Hate Makes Me Unhealthy but I Can't Tell My Doctor

Photo credit: Kendra Berglund
I didn't realize how much of my life was built as a reaction to discrimination. How it was molded around the expectation of hate. Rejection yielded aspects of my personality, altered my hair, denounced my pronunciation, changed the way I ate, how I treated myself, even in how often I went to the doctor's office.

When people tell me that white privilege is a myth or I'm playing the race card, I'm going to start asking them how many of them have avoided the doctor? How many of then have found a lump in their breast and avoided reciving medical attention because they didn't want to have to face the degrading, dehumaninizing, hate-filled interactions that is just calling a doctor's office? How many of them have ignored the signs and symptoms their body illicited, all because they didn't want to have to confront the setting where the patient becomes less than human? Where because of the way you look you are deemed as an animal who cannot function on the basis of logic or reason, where anything that is wrong with you is because you don't take care of yourself because, no one of you do. That attitude is the summation of my trips to the doctor.

When I find something wrong with me that I have been unequaivably persuaded is something I can't handle on my own like, child birth or a growth in my soft tissue, I call to schedule an appointment. This is where the first slap in the face often occurs. Because without seeing me they are so pleasant but once my medical record, with my race, is revealed their tone of voice takes a dramatic turn. I ignore this, assume they are having a bad day but after the first time, the second time, the every time it happens, I come to expect it just like I know this appointment will be rescheduled at least two other times by the doctor's office.

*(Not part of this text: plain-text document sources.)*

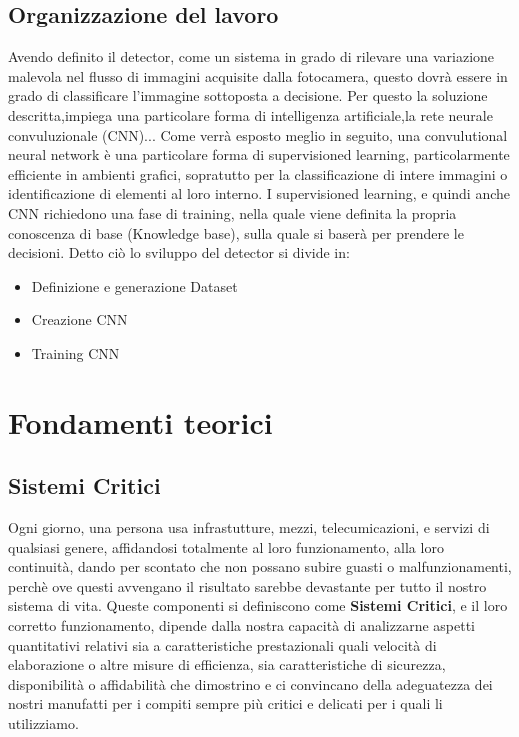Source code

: \documentclass[14pt]{extarticle}
\begin{document}
\subsection{Organizzazione del lavoro} 
Avendo definito il detector, come un sistema in grado di rilevare una variazione malevola nel flusso di immagini acquisite dalla fotocamera, questo dovrà essere in grado di classificare l'immagine sottoposta a decisione. 
Per questo la soluzione descritta,impiega una particolare forma di intelligenza artificiale,la rete neurale convuluzionale (CNN)...
Come verrà esposto meglio in seguito, una convulutional neural network è una particolare forma di supervisioned learning, particolarmente efficiente in ambienti grafici, sopratutto per la classificazione di intere immagini o identificazione di elementi al loro interno. I supervisioned learning, e quindi anche CNN richiedono una fase di training, nella quale viene definita  la propria conoscenza di base (Knowledge base), sulla quale si baserà per prendere le decisioni.
Detto ciò lo sviluppo del detector si divide in:
\begin{itemize}
\item Definizione e generazione Dataset
\item Creazione CNN
\item Training CNN
\end{itemize}

\section{Fondamenti teorici}
\subsection{Sistemi Critici}
Ogni giorno, una persona usa infrastutture, mezzi, telecumicazioni, e servizi di qualsiasi genere, affidandosi totalmente al loro funzionamento, alla loro continuità, dando per scontato che non possano subire guasti o malfunzionamenti, perchè ove questi avvengano il risultato sarebbe devastante per tutto il nostro sistema di vita. Queste componenti si definiscono come \textbf{Sistemi Critici}, e  il loro corretto funzionamento, dipende dalla nostra capacità di analizzarne aspetti quantitativi relativi sia a caratteristiche prestazionali quali velocità di elaborazione o altre misure di efficienza,
sia caratteristiche di sicurezza, disponibilità o affidabilità che dimostrino e ci
convincano della adeguatezza dei nostri manufatti per i compiti sempre più
critici e delicati per i quali li utilizziamo.
\end{document}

When they call to reschedule they are barely apologetic, just enough to avoid a law suit, they are always annoyed as if I called them at home to tell them the appointment that I have already arranged a babysitter for is no longer available. They assume my health is not an emergency. They assume, I probably don't have a job anyway so they aren't possibly inconveniencing me. This same attitude will mean that I am denied pain medications when I ask for them. This attitude means that every time I describe symptoms they are contested. This attitude means when I explain what previous medical professionals have told me, I am called a liar. The same attitude carries over after I leave the office. The attitude which sharpens when I call to receive test results that are always late in being delivered, or mixed with someone else's or lost, so I have to redo them. I never receive the first call, informing me that my results are in. Every test result from a doctor's office I've ever received is because I spent an afternoon trying to track down the person that I needed to speak to. I am clearly not a priority. Is this how everyone feels at the doctor's office? Like you are a waste of their time? Like you are an inconvenience? Or a manipulative drug seeker?

I've spoken to friends who identify as transgender and they speak about being referred to by their dead name and being misgendered. The less than human attitude being pushed upon them, like it is to black and brown patients. I've read about women who say they felt neglected and ignored when entering healthcare settings. I suppose I'm only writing this because I realize that something as necessary as medical care shouldn't be a place of stigma, suffering and hate.

I understand the history of race medicine, the sterilization that was forced upon Native Americans at hospitals, how modern gynecology was based on the experimentation and the torture of women of color and that homosexuality and being transgender were labeled mental illnesses but it's time that medicine meet us in the era of intersectional feminism, black lives mattering and when "me too," are not words mumbled in shame but words bred from strength and solidarity.